A federal appeals court today overturned the 12-year prison sentence of Michael Fortier, a central figure in the 1995 Oklahoma City bombing, and ordered a lower court to resentence him based on more lenient guidelines.
Fortier, an associate of convicted bombers Timothy McVeigh and Terry Nichols, pleaded guilty to violating firearms laws and failing to tell authorities of the plot to bomb the Alfred P. Murrah Federal Building. His testimony against the two men was critical to the government's case and crucial to their convictions in the bombing, which killed 168 people.
In its ruling today, a three-judge panel of the U.S. Court of Appeals for the 10th Circuit said the judge who sentenced Fortier erred in using first-degree murder guidelines and instead should have used guidelines for manslaughter. The stricter guidelines, the panel ruled, could be used only if Fortier acted with malice and premeditation, or if his crimes involved felony murder, which they did not.
"All things considered, the District Court should not have applied the first-degree murder guideline," the panel said.
John Russell, a Department of Justice spokesman, said officials there will review the decision and decide whether to ask for a rehearing by the full 10th Circuit court. "We are prepared to go back," he said.

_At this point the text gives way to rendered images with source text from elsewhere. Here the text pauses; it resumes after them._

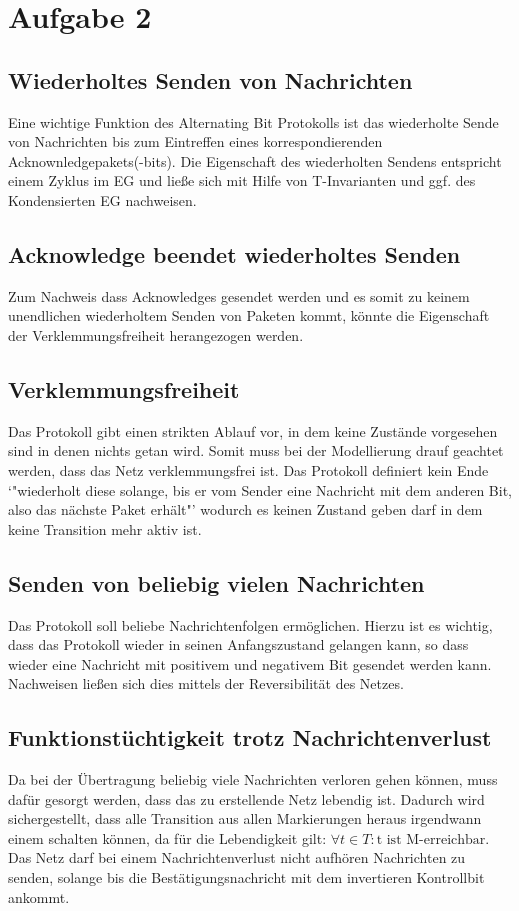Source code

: \documentclass[10pt]{scrartcl}
\begin{document}
\section{Aufgabe 2}


\subsection{Wiederholtes Senden von Nachrichten}
Eine wichtige Funktion des Alternating Bit Protokolls ist das wiederholte Sende von Nachrichten bis zum Eintreffen eines korrespondierenden Acknownledgepakets(-bits).
Die Eigenschaft des wiederholten Sendens entspricht einem Zyklus im EG und ließe sich mit Hilfe von T-Invarianten und ggf. des Kondensierten EG nachweisen.

\subsection{Acknowledge beendet wiederholtes Senden}
Zum Nachweis dass Acknowledges gesendet werden und es somit zu keinem unendlichen wiederholtem Senden von Paketen kommt, könnte die Eigenschaft der Verklemmungsfreiheit herangezogen werden.

\subsection{Verklemmungsfreiheit}
Das Protokoll gibt einen strikten Ablauf vor, in dem  keine Zustände vorgesehen sind in denen nichts getan wird. Somit muss bei der Modellierung drauf geachtet werden, dass das Netz verklemmungsfrei ist. Das Protokoll definiert kein Ende `"wiederholt diese solange, bis er vom Sender eine Nachricht mit dem anderen Bit, also das nächste Paket erhält"' wodurch es keinen Zustand geben darf in dem keine Transition mehr aktiv ist.

\subsection{Senden von beliebig vielen Nachrichten}
Das Protokoll soll beliebe Nachrichtenfolgen ermöglichen.
Hierzu ist es wichtig, dass das Protokoll wieder in seinen Anfangszustand gelangen kann, so dass wieder eine Nachricht mit positivem und negativem Bit gesendet werden kann.
Nachweisen ließen sich dies mittels der Reversibilität des Netzes.

\subsection{Funktionstüchtigkeit trotz Nachrichtenverlust}
Da bei der Übertragung beliebig viele Nachrichten verloren gehen können, muss dafür gesorgt werden, dass das zu erstellende Netz lebendig ist. Dadurch wird sichergestellt, dass alle Transition aus allen Markierungen heraus irgendwann einem schalten können, da für die Lebendigkeit gilt: $\forall t \in T : \text{t ist M-erreichbar}$. Das Netz darf bei einem Nachrichtenverlust nicht aufhören Nachrichten zu senden, solange bis die Bestätigungsnachricht mit dem invertieren Kontrollbit ankommt.
\end{document}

Fortier has been jailed since August 1995 and could be released soon based on today's decision. The sentencing guidelines for manslaughter suggest a term of 41 to 51 months, and that is before any consideration for such things as acceptance of responsibility and aid to the government, credits Fortier probably would receive.
"He's way below time served at that point," said Michael G. McGuire, Fortier's attorney.
No date for a new sentencing hearing has been set.
In the months leading up to the massive explosion in Oklahoma City, Fortier was informed by McVeigh on several occasions of his plans to bomb the federal building and was urged to participate in the plot. Although Fortier declined to take part in the bombing, he did receive and help sell firearms stolen by the two conspirators. The proceeds from those sales allegedly were used to help finance the bombing.
Less than a month after the April 19, 1995, bombing, Fortier and his wife, Lori, agreed to cooperate with the FBI. As part of his deal with the government, Fortier appeared as the star prosecution witness in the McVeigh and Nichols trials, providing critical testimony about their movements and motives.
McVeigh was convicted of murder and conspiracy, was sentenced to death, and is appealing his sentence. Nichols was convicted of involuntary manslaughter and conspiracy and given a life sentence. He is seeking a new trial.